(Beginning of Available data)

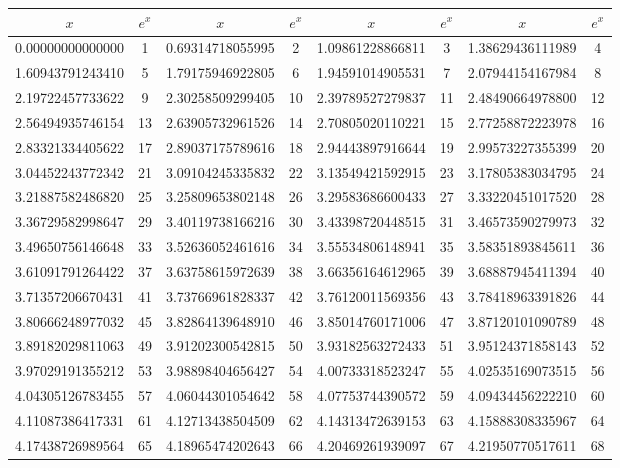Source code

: \documentclass{exam}
\begin{document}
\begin{figure}
\centering
\begin{tabular}{|c|c||c|c||c|c||c|c|}
\hline
$x$ & $e^x$ & $x$ & $e^x$ & $x$ & $e^x$ & $x$ & $e^x$ \\
\hline
\hline
0.00000000000000 & 1 &0.69314718055995 & 2 &1.09861228866811 & 3 &1.38629436111989 & 4 \\
\hline
1.60943791243410 & 5 &1.79175946922805 & 6 &1.94591014905531 & 7 &2.07944154167984 & 8 \\
\hline
2.19722457733622 & 9 &2.30258509299405 & 10 &2.39789527279837 & 11 &2.48490664978800 & 12 \\
\hline
2.56494935746154 & 13 &2.63905732961526 & 14 &2.70805020110221 & 15 &2.77258872223978 & 16 \\
\hline
2.83321334405622 & 17 &2.89037175789616 & 18 &2.94443897916644 & 19 &2.99573227355399 & 20 \\
\hline
3.04452243772342 & 21 &3.09104245335832 & 22 &3.13549421592915 & 23 &3.17805383034795 & 24 \\
\hline
3.21887582486820 & 25 &3.25809653802148 & 26 &3.29583686600433 & 27 &3.33220451017520 & 28 \\
\hline
3.36729582998647 & 29 &3.40119738166216 & 30 &3.43398720448515 & 31 &3.46573590279973 & 32 \\
\hline
3.49650756146648 & 33 &3.52636052461616 & 34 &3.55534806148941 & 35 &3.58351893845611 & 36 \\
\hline
3.61091791264422 & 37 &3.63758615972639 & 38 &3.66356164612965 & 39 &3.68887945411394 & 40 \\
\hline
3.71357206670431 & 41 &3.73766961828337 & 42 &3.76120011569356 & 43 &3.78418963391826 & 44 \\
\hline
3.80666248977032 & 45 &3.82864139648910 & 46 &3.85014760171006 & 47 &3.87120101090789 & 48 \\
\hline
3.89182029811063 & 49 &3.91202300542815 & 50 &3.93182563272433 & 51 &3.95124371858143 & 52 \\
\hline
3.97029191355212 & 53 &3.98898404656427 & 54 &4.00733318523247 & 55 &4.02535169073515 & 56 \\
\hline
4.04305126783455 & 57 &4.06044301054642 & 58 &4.07753744390572 & 59 &4.09434456222210 & 60 \\
\hline
4.11087386417331 & 61 &4.12713438504509 & 62 &4.14313472639153 & 63 &4.15888308335967 & 64 \\
\hline
4.17438726989564 & 65 &4.18965474202643 & 66 &4.20469261939097 & 67 &4.21950770517611 & 68 \\

\end{tabular}
\end{figure}
\end{document}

(End of Available data)

■ **Task statement**
Each of the records above needs to be transcribed exactly, apart from its pictures.

■ **Result below**
Source code

: \documentclass{exam}
\begin{document}
\begin{figure}
\centering
\begin{tabular}{|c|c||c|c||c|c||c|c|}
\hline
$x$ & $e^x$ & $x$ & $e^x$ & $x$ & $e^x$ & $x$ & $e^x$ \\
\hline
\hline
0.00000000000000 & 1 &0.69314718055995 & 2 &1.09861228866811 & 3 &1.38629436111989 & 4 \\
\hline
1.60943791243410 & 5 &1.79175946922805 & 6 &1.94591014905531 & 7 &2.07944154167984 & 8 \\
\hline
2.19722457733622 & 9 &2.30258509299405 & 10 &2.39789527279837 & 11 &2.48490664978800 & 12 \\
\hline
2.56494935746154 & 13 &2.63905732961526 & 14 &2.70805020110221 & 15 &2.77258872223978 & 16 \\
\hline
2.83321334405622 & 17 &2.89037175789616 & 18 &2.94443897916644 & 19 &2.99573227355399 & 20 \\
\hline
3.04452243772342 & 21 &3.09104245335832 & 22 &3.13549421592915 & 23 &3.17805383034795 & 24 \\
\hline
3.21887582486820 & 25 &3.25809653802148 & 26 &3.29583686600433 & 27 &3.33220451017520 & 28 \\
\hline
3.36729582998647 & 29 &3.40119738166216 & 30 &3.43398720448515 & 31 &3.46573590279973 & 32 \\
\hline
3.49650756146648 & 33 &3.52636052461616 & 34 &3.55534806148941 & 35 &3.58351893845611 & 36 \\
\hline
3.61091791264422 & 37 &3.63758615972639 & 38 &3.66356164612965 & 39 &3.68887945411394 & 40 \\
\hline
3.71357206670431 & 41 &3.73766961828337 & 42 &3.76120011569356 & 43 &3.78418963391826 & 44 \\
\hline
3.80666248977032 & 45 &3.82864139648910 & 46 &3.85014760171006 & 47 &3.87120101090789 & 48 \\
\hline
3.89182029811063 & 49 &3.91202300542815 & 50 &3.93182563272433 & 51 &3.95124371858143 & 52 \\
\hline
3.97029191355212 & 53 &3.98898404656427 & 54 &4.00733318523247 & 55 &4.02535169073515 & 56 \\
\hline
4.04305126783455 & 57 &4.06044301054642 & 58 &4.07753744390572 & 59 &4.09434456222210 & 60 \\
\hline
4.11087386417331 & 61 &4.12713438504509 & 62 &4.14313472639153 & 63 &4.15888308335967 & 64 \\
\hline
4.17438726989564 & 65 &4.18965474202643 & 66 &4.20469261939097 & 67 &4.21950770517611 & 68 \\

\end{tabular}
\end{figure}
\end{document}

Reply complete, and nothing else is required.